Die Abfolge der ersten drei Dogen gehörte spätestens mit der Chronik des Dogen Andrea Dandolo (1343–1354), die zur Vorlage zahlreicher weiterer Chroniken wurde, zum Kanon der venezianischen Geschichtsschreibung. Andrea Dandolo berichtet, Paulucius, Marcellus und Ursus, die drei ersten Dogen, seien in Heracliana begraben worden.[7] Bei Andrea Dandolo heißt es, Marcellus habe sieben Jahre und drei Monate das Dogenamt ausgefüllt, jedoch nennt er mit 714 ein abweichendes Jahr.[8] Wiederum andere Zahlen zur Regierungsdauer weist das Chronicon Altinate auf, eine der ältesten erzählenden Quellen Venedigs, wo es heißt „Marcellus dux, ducavit annos VIIII, et dies XXI“, also 9 Jahre und 21 Tage.

Die hier überaus knappe Cronica di Venexia detta di Enrico Dandolo aus dem späten 14. Jahrhundert, die älteste volkssprachliche Chronik Venedigs, stellt die Vorgänge ebenso wie Andrea Dandolo auf einer in dieser Zeit längst geläufigen, weitgehend von den Dogen beherrschten Ebene dar. Das gilt auch für „Marcelo Tegalian“. Die individuellen Dogen bilden sogar das zeitliche Gerüst für die gesamte Chronik, wie es in Venedig üblich war.[9] Dieser „Marcelo Tegalian“ kam demnach im Jahr „CCCCCCCXIIII“, also im Jahr 714, zur ‚Dogenwürde‘, der „ducali dignitade“. Er war auch nach dieser Chronik ein ‚Liebhaber des Friedens‘ („amador de paxe“), wie er schon bei Dandolo ein „pacis amator“ war. Er wurde nach einer Herrschaft von 7 Jahren, 3 Monaten und 5 Tagen Dauer in derselben Stadt beigesetzt wie sein Vorgänger, „abiando ducado anni VII, mexi III, dì V“. Nur in der Herrschaftsdauer weicht diese Chronik also von Dandolos Angaben geringfügig ab, nämlich um fünf Tage.

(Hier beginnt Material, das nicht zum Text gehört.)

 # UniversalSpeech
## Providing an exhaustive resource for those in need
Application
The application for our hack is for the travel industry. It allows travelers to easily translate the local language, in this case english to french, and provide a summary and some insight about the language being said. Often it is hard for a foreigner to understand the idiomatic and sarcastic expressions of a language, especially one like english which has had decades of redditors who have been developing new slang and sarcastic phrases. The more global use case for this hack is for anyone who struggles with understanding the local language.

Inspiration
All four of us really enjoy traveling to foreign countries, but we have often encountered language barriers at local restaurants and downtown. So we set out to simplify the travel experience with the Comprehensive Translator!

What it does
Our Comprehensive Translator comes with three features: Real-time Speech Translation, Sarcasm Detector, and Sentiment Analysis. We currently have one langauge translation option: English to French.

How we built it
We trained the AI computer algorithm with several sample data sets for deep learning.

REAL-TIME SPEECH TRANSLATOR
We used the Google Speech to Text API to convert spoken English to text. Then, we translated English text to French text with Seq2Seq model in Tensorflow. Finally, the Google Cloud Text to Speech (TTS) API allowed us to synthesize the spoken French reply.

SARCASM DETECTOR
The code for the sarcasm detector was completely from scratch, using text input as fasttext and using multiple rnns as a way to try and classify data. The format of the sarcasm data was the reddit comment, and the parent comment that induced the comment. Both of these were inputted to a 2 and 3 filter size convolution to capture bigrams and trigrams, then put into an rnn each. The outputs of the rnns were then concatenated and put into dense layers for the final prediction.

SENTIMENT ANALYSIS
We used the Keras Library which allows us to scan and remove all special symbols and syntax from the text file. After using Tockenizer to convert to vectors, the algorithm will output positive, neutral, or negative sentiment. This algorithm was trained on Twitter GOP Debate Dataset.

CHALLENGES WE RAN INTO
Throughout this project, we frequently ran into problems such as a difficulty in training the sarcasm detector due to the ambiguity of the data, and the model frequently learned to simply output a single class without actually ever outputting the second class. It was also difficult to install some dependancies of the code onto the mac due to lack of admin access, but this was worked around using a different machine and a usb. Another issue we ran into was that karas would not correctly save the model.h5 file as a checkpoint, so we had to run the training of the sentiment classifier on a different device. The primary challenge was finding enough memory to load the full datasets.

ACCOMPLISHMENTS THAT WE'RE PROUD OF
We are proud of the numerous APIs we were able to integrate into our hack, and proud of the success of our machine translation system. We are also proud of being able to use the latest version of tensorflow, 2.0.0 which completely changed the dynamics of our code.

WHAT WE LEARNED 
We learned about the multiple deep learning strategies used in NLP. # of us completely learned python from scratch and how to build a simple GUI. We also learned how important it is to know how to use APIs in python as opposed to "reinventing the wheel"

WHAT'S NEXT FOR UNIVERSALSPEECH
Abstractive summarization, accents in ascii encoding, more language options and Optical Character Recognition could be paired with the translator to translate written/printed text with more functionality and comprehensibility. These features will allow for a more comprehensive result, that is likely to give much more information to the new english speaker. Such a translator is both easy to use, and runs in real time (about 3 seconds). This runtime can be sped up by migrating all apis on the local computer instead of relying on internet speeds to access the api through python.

Pietro Marcello meinte 1502 in seinem später ins Volgare unter dem Titel Vite de'prencipi di Vinegia übersetzten Werk, „Marcello Tegaliano Doge II.“ „fu creato Prencipe“ (‚wurde zum Dogen gemacht‘), und zwar „con tutte le voci“, also einstimmig. Dies sei im Jahr „DCCXVII“ geschehen, also im Jahr 717. Er sei ein Mann von „mirabil pietà“ (‚wunderbarer Frömmigkeit‘) gewesen, der sich aber auch am Krieg erfreut hätte, doch habe er keine Gelegenheit gefunden, während seiner neunjährigen Amtszeit einen Krieg zu führen.[10]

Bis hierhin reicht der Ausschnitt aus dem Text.